I had originally intended to pick The Storyteller as a holiday staff pick but didn’t get to read it in time. I figured I had plenty of time, the Foos weren’t going anywhere. I was even going to see them in concert this year. But with Taylor, the drummer, gone, now seemed like the fitting time pick up Dave’s memoir and learn more about my favorite band. It’s witty and touching, and an absolute gem to read.
I absolutely LOVED this book! It fits squarely into my new favorite sub-genre (uplifting mid-century feminist historical fiction) and I read the entire book in one sitting. Elizabeth is a dynamic heroine and one cannot help but adore her dog, Six-Thirty, daughter Mad, and all the other wonderful characters that they meet. There are intergenerational friendships, female friendships, and a very charming minister who may or may not actually believe in God.
Yes, yes, yes. It feels like I have been waiting for this book for my entire life and it is exactly what my hockey goalie heart wanted. Female friendships, a husband who managed a bookstore, kids getting into the sport their parents loved on their own, a long over due #MeToo in the hockey world, a pub date right after the Winter Olympics, and a team of young girls coming together to embrace the sport they love - I loved every page, every minute, of Home or Away.
A fun and overall lighthearted pop-science book about the periodic table. You do not need to be a diehard periodic table lover, nor a science fan, to enjoy The Disappearing Spoon. Fifty percent science, fifty percent history, it's a great collection of stories about the scientists who discovered certain elements, and how they played a role throughout history.

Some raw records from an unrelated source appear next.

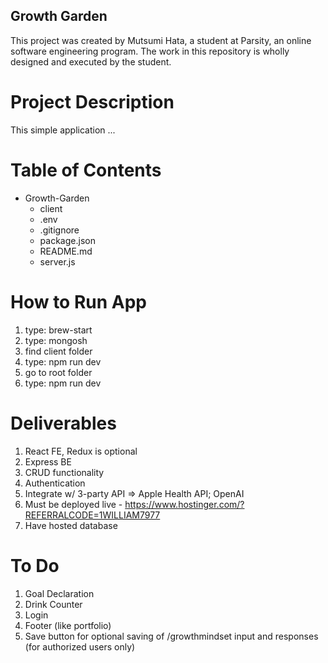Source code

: ## Growth Garden

This project was created by Mutsumi Hata, a student at Parsity, an online software engineering program. The work in this repository is wholly designed and executed by the student.

# Project Description

This simple application ...

# Table of Contents

- Growth-Garden
  - client
  - .env
  - .gitignore
  - package.json
  - README.md
  - server.js

# How to Run App

1. type: brew-start
2. type: mongosh
3. find client folder
4. type: npm run dev
5. go to root folder
6. type: npm run dev

# Deliverables

1. React FE, Redux is optional
2. Express BE
3. CRUD functionality
4. Authentication
5. Integrate w/ 3-party API => Apple Health API; OpenAI
6. Must be deployed live - https://www.hostinger.com/?REFERRALCODE=1WILLIAM7977
7. Have hosted database

# To Do

1. Goal Declaration
2. Drink Counter
3. Login
4. Footer (like portfolio)
5. Save button for optional saving of /growthmindset input and responses (for authorized users only)

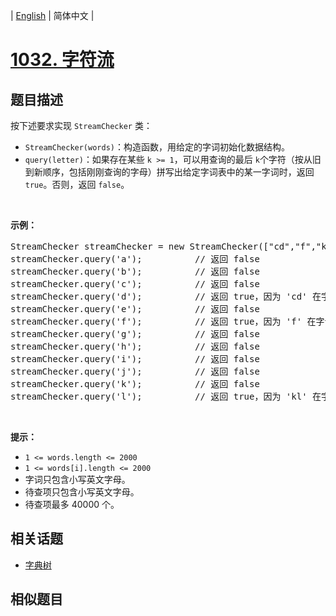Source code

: 
| [English](README_EN.md) | 简体中文 |
# [1032. 字符流](https://leetcode-cn.com/problems/stream-of-characters/)
## 题目描述
<p>按下述要求实现 <code>StreamChecker</code> 类：</p>

<ul>
	<li><code>StreamChecker(words)</code>：构造函数，用给定的字词初始化数据结构。</li>
	<li><code>query(letter)</code>：如果存在某些 <code>k &gt;= 1</code>，可以用查询的最后 <code>k</code>个字符（按从旧到新顺序，包括刚刚查询的字母）拼写出给定字词表中的某一字词时，返回 <code>true</code>。否则，返回 <code>false</code>。</li>
</ul>

<p>&nbsp;</p>

<p><strong>示例：</strong></p>

<pre>StreamChecker streamChecker = new StreamChecker([&quot;cd&quot;,&quot;f&quot;,&quot;kl&quot;]); // 初始化字典
streamChecker.query(&#39;a&#39;);          // 返回 false
streamChecker.query(&#39;b&#39;);          // 返回 false
streamChecker.query(&#39;c&#39;);          // 返回 false
streamChecker.query(&#39;d&#39;);          // 返回 true，因为 &#39;cd&#39; 在字词表中
streamChecker.query(&#39;e&#39;);          // 返回 false
streamChecker.query(&#39;f&#39;);          // 返回 true，因为 &#39;f&#39; 在字词表中
streamChecker.query(&#39;g&#39;);          // 返回 false
streamChecker.query(&#39;h&#39;);          // 返回 false
streamChecker.query(&#39;i&#39;);          // 返回 false
streamChecker.query(&#39;j&#39;);          // 返回 false
streamChecker.query(&#39;k&#39;);          // 返回 false
streamChecker.query(&#39;l&#39;);          // 返回 true，因为 &#39;kl&#39; 在字词表中。</pre>

<p>&nbsp;</p>

<p><strong>提示：</strong></p>

<ul>
	<li><code>1 &lt;= words.length &lt;= 2000</code></li>
	<li><code>1 &lt;= words[i].length &lt;= 2000</code></li>
	<li>字词只包含小写英文字母。</li>
	<li>待查项只包含小写英文字母。</li>
	<li>待查项最多 40000 个。</li>
</ul>

## 相关话题
- [字典树](https://leetcode-cn.com/tag/trie)
## 相似题目

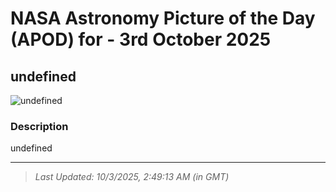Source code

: 
# NASA Astronomy Picture of the Day (APOD) for - 3rd October 2025
## undefined

![undefined](undefined)

### Description
undefined

---
> _Last Updated: 10/3/2025, 2:49:13 AM (in GMT)_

As a young woman who also happens to be a violist, I was entranced by the tragic story of Stephanie, a New England music teacher who was murdered in upstate New York. Rachel strikes the perfect balance between personal and detached. Having grown up in the same town as Stephanie, and whose mother would eventually marry Stephanie's grieving father, Stephanie was close to her step-father but she approaches her investigation of Stephanie's murder with a journalistic sense of detachment from her subject. She never personally knew her step sister, but was, like many of us often are by the family members we never met, absolutely fascinated by her and determined that she should attempt to resurrect the cold case of Stephanie's murder. Akin to ?We Keep the Dead Close, Rachel investigates not only the murder of her step-sister, but also how society treats, and obsesses over, murdered young women, particularly beautiful white women. It's not only a captivating addition to the true crime/memoir pantheon, but also a worth edition to a sociology and gender studies shelf as well.
I absolutely loved I Must Betray You and am so glad that Ruta continues to write about young people dealing with tremendously terrifying, yet real, life circumstances. In I Must Betray You, she sheds light on Romania at the end of the 80s under a regime that has only one comparison in 2021 - North Korea. Cristian is a remarkable new hero to add to her pantheon of amazing characters.
I greatly enjoyed Shady Hollow - it was exactly what I needed to escape the real world for an afternoon. Our heroine, a delightful investigative reporter fox, and her best friend, a whip smart raven who owns a bookstore, are probably two of my new all time favorite characters!
I miss my favorite country in the world, Scotland, all the time, but especially in January. It's a magical place and I was so excited to read about Hattie's own exploration of the country in this delightfully charming and witty romance. Hattie and Lucian are one of my new favorite couples and as I've decided that 2022 is my year of light and fluffy, but substantive, reading, there isn't any better book to start the year off with!
If you absolutely loved ACOTAR, this is the book for you. Inspired by Little Red Riding Hood, there are also strong Beauty and the Beast moments and it will satisfy the romance and fantasy itch. For the Wolf is all about choice – particularly choices you feel forced into and the ones that aren’t as one sided as they might seem - sometimes we fail to remember that our families and friends would rather suffer with us than potentially be without us.